• _What you have to do_: Give back a single figure: the number of lines in the entries below that contain "Running".

[Records from a data collection]
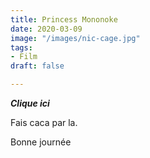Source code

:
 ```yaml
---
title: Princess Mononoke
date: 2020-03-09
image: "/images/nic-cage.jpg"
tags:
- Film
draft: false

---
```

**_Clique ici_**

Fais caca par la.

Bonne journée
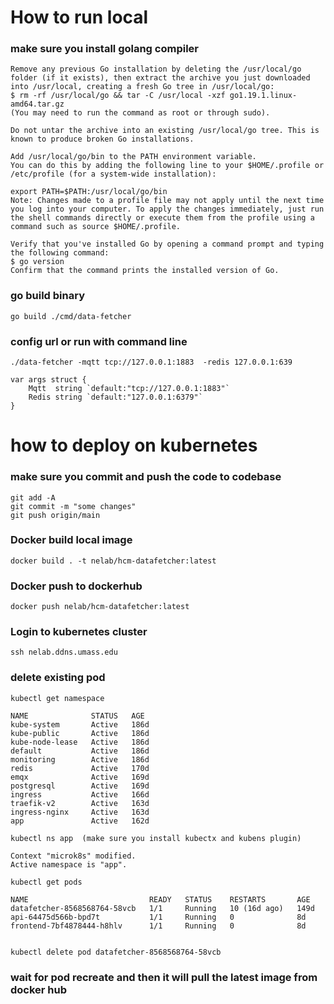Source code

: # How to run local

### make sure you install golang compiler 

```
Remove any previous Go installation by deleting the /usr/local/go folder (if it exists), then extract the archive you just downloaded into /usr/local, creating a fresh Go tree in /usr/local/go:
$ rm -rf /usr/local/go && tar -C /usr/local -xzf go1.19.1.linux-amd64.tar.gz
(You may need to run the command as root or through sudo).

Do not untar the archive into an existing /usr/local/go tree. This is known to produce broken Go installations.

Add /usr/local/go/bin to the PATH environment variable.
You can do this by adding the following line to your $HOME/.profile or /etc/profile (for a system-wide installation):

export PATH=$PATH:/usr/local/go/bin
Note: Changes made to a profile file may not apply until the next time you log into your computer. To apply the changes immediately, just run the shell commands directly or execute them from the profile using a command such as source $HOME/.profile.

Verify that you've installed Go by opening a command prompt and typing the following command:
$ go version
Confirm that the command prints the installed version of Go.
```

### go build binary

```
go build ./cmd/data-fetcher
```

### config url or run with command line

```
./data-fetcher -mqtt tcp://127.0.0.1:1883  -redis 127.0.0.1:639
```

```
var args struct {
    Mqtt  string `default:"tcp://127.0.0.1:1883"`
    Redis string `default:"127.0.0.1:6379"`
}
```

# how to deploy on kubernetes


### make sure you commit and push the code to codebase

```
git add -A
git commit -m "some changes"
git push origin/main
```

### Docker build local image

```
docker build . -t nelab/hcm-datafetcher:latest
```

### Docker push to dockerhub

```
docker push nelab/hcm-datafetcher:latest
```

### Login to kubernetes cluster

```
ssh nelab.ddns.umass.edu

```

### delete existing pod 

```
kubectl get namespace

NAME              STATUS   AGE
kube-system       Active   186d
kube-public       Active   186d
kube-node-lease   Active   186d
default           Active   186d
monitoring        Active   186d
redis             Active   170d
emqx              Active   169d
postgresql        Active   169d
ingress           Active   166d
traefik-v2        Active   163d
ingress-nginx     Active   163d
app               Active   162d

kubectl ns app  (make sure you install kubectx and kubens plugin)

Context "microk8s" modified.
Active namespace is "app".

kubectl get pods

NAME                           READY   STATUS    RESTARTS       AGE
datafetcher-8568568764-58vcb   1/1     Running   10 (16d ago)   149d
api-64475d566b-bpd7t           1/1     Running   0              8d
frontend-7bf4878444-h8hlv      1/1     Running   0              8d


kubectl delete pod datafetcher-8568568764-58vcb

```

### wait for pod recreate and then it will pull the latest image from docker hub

• _Solution for this exercise_: 3